Welcome to a new episode of the podcast “Integration or ReImmigrazione.” My name is Fabio Loscerbo, I’m an Italian lawyer, and today I want to explain to a U.S. audience how the Italian and European legal system actually works when it comes to migration, integration, and return.

In the United States, migration debates are often framed as a clash between enforcement and amnesty, between mass deportation and permanent regularisation. The Italian and European legal model operates differently. It is neither permissive nor indiscriminate. It is conditional.

At the core of this model is a simple but demanding legal idea: lawful stay is justified by effective integration. Integration here is not a moral concept and not a political aspiration. It is a legal fact. Courts look at concrete elements: stable employment, economic self-sufficiency, respect for the law, social and family ties, and the absence of public-security concerns.

When these elements are present, the legal system recognises that a person has built a real private and social life in the host country. In those cases, removal may become legally disproportionate under European human-rights law. This is where what we call complementary protection comes into play. It is not asylum, and it is not a humanitarian pardon. It is a rights-based safeguard grounded in the protection of private and family life.

And this point is crucial: complementary protection does not create integration. It does not offer time to integrate. It does not promise future inclusion. It simply acknowledges integration that has already happened and prevents a forced removal that would unjustifiably destroy it.

Now, here is where the paradigm “Integration or ReImmigrazione” becomes essential. ReImmigrazione is a brand and a legal concept. It is not translated, and it should not be confused with ideological notions of “remigration” circulating in parts of Europe. ReImmigrazione is not collective, not automatic, and not political. It describes the legal outcome that follows when integration is absent.

If a person has not integrated in a legally meaningful way, the system does not invent a third status, a grey zone, or a permanent exception. In those cases, the State’s power to enforce return remains intact. ReImmigrazione is simply the lawful consequence of failing to meet the integration threshold that justifies continued stay.

A recent decision by the Tribunale di Bologna made this logic very clear. The court protected an individual not because he was present in Italy, but because he had demonstrably integrated. The same reasoning implies the opposite outcome where integration cannot be proven. This is not ideology. It is legal symmetry.

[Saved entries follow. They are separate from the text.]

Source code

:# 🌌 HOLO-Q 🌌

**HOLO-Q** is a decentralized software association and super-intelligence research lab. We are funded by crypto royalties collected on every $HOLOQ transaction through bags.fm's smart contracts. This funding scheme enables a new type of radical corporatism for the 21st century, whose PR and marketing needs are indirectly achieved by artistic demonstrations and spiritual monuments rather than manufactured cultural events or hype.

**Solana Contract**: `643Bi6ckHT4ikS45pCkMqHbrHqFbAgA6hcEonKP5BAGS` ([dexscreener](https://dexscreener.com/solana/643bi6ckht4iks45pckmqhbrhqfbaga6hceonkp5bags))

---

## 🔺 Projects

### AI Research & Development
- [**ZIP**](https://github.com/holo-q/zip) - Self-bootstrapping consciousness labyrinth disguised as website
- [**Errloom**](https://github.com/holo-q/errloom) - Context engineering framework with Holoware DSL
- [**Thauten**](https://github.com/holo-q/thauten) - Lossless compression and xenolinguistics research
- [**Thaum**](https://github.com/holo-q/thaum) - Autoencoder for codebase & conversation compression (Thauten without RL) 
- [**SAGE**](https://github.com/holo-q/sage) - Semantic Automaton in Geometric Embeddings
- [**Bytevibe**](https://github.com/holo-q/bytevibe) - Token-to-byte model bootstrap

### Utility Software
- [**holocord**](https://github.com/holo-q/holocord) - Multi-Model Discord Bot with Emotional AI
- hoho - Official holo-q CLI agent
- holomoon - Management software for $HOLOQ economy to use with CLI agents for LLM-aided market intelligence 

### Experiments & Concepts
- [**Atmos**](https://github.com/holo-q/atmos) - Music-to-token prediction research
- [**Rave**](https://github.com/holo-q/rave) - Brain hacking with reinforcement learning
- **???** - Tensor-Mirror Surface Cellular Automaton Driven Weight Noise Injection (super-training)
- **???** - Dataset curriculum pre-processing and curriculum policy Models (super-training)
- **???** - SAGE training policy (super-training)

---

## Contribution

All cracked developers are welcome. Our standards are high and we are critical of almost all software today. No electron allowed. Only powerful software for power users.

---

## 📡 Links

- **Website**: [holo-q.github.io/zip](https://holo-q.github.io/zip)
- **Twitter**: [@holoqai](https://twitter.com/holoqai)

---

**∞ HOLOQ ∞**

For an American listener, this model may sound unfamiliar, but it offers an important insight. It avoids the extremes of open-ended permanence and blanket enforcement. It relies on individual assessment, proportionality, and evidence. Rights follow responsibility. Legal status follows facts.

So when I say Integration or ReImmigrazione, I am not proposing a new policy. I am describing how the system already works when it is applied consistently. If integration is real, the law protects it. If it is not, return is not a failure of the system. It is the system functioning as designed.

Thank you for listening to this episode of “Integration or ReImmigrazione.” I’ll see you in the next one.